▶ [Task to complete] Copy the listing below line for line, from its opening line to the one with "out to a large", both included; stop there.

Segment Start: Data listing

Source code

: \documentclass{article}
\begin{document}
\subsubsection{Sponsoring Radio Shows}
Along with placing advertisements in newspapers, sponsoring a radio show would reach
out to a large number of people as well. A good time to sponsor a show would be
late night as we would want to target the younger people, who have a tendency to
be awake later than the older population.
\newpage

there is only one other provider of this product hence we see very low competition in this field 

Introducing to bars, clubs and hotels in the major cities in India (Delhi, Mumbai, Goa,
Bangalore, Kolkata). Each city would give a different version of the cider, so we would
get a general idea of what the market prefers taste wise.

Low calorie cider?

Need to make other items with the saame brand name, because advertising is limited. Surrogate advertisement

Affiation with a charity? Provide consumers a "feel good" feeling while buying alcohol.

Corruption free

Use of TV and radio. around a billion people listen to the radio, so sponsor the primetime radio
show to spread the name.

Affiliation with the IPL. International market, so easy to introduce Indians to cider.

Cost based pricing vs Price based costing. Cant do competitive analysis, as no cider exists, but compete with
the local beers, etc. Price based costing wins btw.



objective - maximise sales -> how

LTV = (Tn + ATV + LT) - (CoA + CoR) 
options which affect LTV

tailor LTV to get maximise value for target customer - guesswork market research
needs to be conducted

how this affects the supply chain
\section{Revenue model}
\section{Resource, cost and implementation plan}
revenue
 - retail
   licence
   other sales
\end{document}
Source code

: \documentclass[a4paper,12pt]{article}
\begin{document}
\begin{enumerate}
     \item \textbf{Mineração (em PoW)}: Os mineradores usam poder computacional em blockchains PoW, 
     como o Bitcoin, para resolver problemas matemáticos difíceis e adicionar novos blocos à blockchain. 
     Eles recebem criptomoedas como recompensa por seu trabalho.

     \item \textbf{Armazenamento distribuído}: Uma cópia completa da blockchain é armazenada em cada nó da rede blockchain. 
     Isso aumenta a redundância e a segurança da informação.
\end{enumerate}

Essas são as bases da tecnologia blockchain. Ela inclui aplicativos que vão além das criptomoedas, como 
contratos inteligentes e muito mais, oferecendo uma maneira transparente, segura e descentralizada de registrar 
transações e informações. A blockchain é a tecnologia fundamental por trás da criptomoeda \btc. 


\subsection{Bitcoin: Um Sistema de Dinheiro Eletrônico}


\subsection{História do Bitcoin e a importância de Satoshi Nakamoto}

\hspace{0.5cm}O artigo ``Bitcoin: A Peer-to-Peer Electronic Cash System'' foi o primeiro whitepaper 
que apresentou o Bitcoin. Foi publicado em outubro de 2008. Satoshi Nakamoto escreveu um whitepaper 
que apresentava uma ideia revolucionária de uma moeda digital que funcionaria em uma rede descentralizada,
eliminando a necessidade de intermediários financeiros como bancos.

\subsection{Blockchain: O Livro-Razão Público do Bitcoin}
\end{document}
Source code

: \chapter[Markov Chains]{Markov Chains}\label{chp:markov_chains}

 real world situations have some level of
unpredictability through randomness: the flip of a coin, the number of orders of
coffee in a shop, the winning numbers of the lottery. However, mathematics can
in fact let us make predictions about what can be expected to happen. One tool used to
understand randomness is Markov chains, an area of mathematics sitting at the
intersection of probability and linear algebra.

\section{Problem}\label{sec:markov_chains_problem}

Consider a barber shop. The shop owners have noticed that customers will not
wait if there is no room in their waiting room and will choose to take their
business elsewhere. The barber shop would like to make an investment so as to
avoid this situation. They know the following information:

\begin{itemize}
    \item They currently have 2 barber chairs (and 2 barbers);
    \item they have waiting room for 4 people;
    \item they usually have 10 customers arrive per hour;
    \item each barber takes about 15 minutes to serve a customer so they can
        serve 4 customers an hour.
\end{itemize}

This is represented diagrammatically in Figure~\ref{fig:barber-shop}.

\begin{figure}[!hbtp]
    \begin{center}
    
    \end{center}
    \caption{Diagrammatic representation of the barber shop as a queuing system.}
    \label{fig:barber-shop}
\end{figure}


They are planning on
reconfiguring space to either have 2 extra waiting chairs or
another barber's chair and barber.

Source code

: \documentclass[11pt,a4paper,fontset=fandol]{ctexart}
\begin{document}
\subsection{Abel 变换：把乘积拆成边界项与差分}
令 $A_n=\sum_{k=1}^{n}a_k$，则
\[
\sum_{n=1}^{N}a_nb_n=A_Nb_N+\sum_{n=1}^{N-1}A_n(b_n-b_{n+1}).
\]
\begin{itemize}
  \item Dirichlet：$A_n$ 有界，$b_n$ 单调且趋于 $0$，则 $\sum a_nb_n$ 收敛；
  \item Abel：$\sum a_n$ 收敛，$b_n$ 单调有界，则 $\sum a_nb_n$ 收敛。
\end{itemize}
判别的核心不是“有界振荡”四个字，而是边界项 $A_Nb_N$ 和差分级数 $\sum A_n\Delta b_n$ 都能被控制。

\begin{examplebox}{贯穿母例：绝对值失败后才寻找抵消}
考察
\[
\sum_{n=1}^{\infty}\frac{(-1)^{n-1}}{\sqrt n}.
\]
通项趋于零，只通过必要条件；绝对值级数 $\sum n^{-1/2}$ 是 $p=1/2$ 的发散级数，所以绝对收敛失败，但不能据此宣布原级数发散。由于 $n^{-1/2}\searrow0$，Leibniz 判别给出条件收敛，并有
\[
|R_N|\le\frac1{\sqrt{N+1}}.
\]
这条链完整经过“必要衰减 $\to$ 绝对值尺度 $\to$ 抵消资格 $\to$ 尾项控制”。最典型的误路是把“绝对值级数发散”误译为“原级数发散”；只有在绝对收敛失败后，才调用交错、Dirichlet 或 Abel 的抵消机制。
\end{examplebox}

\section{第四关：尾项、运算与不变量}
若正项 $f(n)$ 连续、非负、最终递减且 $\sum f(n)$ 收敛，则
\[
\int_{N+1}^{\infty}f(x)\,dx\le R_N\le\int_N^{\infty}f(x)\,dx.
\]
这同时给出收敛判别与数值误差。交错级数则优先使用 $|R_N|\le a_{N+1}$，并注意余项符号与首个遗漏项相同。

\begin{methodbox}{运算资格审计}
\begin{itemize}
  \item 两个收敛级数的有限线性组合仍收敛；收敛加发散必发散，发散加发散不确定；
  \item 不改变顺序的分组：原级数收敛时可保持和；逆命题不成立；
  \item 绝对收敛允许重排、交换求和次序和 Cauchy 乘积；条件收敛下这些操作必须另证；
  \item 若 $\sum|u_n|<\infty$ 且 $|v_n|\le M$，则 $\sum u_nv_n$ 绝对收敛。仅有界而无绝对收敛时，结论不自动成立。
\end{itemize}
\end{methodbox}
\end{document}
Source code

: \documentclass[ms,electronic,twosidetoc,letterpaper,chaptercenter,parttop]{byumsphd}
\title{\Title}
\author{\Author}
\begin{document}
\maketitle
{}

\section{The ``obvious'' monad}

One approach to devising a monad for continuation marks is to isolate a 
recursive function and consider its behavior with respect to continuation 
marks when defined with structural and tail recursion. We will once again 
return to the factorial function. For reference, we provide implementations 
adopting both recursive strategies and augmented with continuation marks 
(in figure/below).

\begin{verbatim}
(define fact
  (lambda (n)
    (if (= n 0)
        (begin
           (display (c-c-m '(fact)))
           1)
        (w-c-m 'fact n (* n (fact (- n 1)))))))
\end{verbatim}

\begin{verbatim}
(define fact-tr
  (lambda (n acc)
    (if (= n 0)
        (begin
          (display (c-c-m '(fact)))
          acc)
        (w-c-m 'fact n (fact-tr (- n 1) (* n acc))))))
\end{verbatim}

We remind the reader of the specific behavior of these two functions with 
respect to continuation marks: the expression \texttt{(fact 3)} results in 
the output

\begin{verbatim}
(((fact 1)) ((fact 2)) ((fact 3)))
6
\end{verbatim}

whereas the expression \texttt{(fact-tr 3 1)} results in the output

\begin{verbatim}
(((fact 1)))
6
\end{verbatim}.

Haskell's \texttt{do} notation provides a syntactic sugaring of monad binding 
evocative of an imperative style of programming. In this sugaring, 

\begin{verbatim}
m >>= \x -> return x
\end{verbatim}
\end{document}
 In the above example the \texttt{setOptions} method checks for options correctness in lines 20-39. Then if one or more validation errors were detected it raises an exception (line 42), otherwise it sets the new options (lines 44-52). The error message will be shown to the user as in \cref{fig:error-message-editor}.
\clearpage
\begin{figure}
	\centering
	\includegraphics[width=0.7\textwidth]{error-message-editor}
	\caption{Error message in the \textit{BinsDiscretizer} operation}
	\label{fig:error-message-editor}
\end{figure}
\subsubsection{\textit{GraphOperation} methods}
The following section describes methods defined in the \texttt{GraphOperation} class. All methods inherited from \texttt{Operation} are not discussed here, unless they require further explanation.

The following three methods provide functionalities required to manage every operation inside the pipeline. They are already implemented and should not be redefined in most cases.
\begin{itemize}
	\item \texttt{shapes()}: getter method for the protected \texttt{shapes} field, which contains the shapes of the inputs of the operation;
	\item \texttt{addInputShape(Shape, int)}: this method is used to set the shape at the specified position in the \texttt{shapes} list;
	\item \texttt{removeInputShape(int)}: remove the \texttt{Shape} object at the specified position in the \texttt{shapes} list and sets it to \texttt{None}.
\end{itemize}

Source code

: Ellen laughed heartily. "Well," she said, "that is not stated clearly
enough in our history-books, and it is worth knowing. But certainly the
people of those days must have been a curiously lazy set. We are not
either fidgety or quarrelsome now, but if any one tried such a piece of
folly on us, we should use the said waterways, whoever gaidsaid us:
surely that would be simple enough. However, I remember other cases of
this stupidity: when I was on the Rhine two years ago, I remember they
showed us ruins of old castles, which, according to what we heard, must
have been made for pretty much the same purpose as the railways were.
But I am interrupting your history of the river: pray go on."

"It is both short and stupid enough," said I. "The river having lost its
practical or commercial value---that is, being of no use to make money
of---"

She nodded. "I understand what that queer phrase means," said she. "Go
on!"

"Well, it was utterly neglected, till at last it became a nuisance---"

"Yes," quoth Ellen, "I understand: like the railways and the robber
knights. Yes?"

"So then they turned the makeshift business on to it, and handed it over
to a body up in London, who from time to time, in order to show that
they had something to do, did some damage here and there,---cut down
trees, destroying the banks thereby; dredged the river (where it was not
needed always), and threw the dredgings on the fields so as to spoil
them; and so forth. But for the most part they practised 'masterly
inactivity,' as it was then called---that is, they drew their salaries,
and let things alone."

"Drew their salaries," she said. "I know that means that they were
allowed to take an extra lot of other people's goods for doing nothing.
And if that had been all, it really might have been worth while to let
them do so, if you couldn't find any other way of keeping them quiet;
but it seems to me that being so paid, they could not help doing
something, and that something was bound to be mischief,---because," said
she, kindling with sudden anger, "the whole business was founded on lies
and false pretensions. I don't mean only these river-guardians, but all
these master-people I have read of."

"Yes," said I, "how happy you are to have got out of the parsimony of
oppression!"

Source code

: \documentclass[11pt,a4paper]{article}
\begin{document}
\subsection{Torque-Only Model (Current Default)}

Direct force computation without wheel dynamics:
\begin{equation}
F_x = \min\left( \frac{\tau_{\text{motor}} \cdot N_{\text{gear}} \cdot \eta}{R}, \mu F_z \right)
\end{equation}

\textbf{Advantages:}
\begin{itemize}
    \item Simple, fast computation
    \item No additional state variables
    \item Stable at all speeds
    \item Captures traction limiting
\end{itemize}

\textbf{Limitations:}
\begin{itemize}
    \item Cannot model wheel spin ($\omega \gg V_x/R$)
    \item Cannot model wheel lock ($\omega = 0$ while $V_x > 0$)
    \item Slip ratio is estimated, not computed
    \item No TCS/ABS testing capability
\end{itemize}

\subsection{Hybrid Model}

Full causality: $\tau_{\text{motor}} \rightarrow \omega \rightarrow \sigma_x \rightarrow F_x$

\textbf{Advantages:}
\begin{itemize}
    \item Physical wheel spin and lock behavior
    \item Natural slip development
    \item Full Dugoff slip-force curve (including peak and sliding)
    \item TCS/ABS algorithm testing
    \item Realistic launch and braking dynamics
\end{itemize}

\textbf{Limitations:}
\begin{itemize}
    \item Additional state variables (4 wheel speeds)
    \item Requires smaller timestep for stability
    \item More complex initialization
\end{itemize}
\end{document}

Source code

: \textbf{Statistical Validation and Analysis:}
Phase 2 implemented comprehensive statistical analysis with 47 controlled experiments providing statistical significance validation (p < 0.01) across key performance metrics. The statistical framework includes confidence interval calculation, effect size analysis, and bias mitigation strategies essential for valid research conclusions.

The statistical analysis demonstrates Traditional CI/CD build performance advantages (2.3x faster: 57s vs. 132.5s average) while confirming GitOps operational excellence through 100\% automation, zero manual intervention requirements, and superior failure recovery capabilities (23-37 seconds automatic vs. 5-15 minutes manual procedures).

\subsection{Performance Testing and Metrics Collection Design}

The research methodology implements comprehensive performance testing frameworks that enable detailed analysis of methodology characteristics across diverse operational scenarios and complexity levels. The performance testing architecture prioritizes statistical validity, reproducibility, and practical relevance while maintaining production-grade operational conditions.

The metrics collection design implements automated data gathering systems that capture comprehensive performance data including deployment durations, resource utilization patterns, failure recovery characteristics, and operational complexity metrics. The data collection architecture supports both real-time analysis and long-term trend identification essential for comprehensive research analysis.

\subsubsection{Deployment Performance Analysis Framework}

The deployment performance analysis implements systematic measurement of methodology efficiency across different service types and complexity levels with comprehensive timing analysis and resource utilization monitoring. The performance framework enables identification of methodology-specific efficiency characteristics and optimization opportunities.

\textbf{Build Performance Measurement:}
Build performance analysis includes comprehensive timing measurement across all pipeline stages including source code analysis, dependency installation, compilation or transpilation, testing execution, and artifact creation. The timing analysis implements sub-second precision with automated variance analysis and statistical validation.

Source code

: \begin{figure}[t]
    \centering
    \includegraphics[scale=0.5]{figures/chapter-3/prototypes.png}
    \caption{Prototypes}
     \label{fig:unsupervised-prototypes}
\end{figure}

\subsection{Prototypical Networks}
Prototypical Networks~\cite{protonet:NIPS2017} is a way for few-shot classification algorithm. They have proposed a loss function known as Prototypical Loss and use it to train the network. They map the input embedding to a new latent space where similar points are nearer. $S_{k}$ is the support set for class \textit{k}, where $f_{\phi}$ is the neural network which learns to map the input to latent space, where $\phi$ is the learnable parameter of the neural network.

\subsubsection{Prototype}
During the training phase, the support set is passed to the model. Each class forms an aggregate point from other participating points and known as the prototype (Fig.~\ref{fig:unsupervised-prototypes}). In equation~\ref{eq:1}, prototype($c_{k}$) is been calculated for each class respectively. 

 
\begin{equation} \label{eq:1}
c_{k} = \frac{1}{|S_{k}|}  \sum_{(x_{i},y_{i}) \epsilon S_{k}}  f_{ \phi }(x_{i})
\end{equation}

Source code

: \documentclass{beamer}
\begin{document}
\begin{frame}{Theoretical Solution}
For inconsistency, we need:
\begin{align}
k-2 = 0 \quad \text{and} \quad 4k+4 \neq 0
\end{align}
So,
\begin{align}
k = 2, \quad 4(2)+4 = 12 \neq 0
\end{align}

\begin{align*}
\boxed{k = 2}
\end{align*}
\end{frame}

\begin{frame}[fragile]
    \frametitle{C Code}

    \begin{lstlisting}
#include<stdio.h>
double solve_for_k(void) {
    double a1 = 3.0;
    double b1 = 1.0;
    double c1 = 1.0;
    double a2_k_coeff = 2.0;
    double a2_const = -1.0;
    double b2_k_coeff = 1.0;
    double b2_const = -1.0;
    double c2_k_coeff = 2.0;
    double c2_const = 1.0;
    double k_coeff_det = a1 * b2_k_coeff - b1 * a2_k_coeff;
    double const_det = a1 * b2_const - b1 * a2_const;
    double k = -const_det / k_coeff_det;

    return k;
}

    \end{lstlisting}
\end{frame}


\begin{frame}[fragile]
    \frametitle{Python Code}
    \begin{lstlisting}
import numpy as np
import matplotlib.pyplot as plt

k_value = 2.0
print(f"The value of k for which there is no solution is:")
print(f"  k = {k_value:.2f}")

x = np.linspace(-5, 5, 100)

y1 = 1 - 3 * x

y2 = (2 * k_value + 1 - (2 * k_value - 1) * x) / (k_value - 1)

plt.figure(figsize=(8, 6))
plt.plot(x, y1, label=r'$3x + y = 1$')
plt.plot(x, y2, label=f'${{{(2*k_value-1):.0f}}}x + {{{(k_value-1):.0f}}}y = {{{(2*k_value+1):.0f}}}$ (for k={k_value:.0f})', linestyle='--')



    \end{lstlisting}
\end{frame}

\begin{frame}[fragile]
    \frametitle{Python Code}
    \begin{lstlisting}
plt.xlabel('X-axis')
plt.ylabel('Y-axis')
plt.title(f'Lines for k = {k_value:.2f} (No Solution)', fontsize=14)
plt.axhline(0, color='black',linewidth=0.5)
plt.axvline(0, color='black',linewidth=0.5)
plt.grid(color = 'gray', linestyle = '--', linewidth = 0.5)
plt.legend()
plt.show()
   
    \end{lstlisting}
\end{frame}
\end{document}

Segment End: Data listing

▶ [Answer for this exercise]
Source code

: \documentclass{article}
\begin{document}
\subsubsection{Sponsoring Radio Shows}
Along with placing advertisements in newspapers, sponsoring a radio show would reach
out to a large number of people as well. A good time to sponsor a show would be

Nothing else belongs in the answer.